▸ **WORK INSTRUCTION**
After reading the lines below, count those that contain "Store" and give the count alone.

[MATERIAL PROVIDED Boundary: Start]

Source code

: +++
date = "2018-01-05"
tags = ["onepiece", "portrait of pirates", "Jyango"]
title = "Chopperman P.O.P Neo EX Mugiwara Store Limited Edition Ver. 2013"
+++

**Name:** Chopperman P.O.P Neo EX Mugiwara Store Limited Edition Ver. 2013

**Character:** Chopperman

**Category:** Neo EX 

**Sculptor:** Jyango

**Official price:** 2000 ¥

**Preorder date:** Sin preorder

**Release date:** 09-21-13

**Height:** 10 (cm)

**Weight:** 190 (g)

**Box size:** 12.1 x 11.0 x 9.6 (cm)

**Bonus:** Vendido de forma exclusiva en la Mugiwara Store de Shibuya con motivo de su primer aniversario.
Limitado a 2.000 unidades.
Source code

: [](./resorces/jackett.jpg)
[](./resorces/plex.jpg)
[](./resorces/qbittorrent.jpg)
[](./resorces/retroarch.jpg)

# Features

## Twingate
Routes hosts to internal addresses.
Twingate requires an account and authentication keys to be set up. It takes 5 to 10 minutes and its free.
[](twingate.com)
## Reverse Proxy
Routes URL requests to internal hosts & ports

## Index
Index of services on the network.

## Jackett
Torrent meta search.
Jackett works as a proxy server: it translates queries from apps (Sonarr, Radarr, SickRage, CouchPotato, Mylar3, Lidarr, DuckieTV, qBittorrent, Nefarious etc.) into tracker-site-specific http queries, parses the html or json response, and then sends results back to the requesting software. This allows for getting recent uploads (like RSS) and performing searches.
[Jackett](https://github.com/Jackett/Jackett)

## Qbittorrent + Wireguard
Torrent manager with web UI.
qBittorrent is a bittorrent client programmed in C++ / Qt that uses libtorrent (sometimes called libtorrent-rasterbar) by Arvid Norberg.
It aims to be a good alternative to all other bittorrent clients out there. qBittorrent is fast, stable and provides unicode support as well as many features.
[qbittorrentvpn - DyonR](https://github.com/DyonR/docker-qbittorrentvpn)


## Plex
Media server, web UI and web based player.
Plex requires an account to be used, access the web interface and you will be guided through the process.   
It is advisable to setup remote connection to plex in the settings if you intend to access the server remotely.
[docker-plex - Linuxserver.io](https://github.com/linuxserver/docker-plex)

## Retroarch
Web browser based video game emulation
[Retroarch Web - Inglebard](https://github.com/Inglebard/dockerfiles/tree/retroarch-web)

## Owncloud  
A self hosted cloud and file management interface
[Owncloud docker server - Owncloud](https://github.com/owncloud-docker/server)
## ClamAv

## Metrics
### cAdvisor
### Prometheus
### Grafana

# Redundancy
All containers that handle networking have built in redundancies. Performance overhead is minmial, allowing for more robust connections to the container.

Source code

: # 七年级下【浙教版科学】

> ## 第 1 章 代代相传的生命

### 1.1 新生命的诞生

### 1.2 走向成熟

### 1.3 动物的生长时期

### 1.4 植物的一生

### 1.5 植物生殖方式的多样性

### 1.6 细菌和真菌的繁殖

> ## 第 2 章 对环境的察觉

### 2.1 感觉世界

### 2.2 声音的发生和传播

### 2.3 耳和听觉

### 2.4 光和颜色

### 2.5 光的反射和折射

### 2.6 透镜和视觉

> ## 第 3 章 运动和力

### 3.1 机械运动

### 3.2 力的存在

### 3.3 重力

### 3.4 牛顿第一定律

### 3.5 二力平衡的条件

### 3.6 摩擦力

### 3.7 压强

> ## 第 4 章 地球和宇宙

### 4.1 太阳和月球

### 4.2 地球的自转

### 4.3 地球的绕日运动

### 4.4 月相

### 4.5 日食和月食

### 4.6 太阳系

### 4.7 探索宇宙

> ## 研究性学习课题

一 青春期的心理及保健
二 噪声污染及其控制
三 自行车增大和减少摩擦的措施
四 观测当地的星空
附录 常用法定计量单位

[MATERIAL PROVIDED Boundary: End]

▸ **OUTPUT BELOW**
3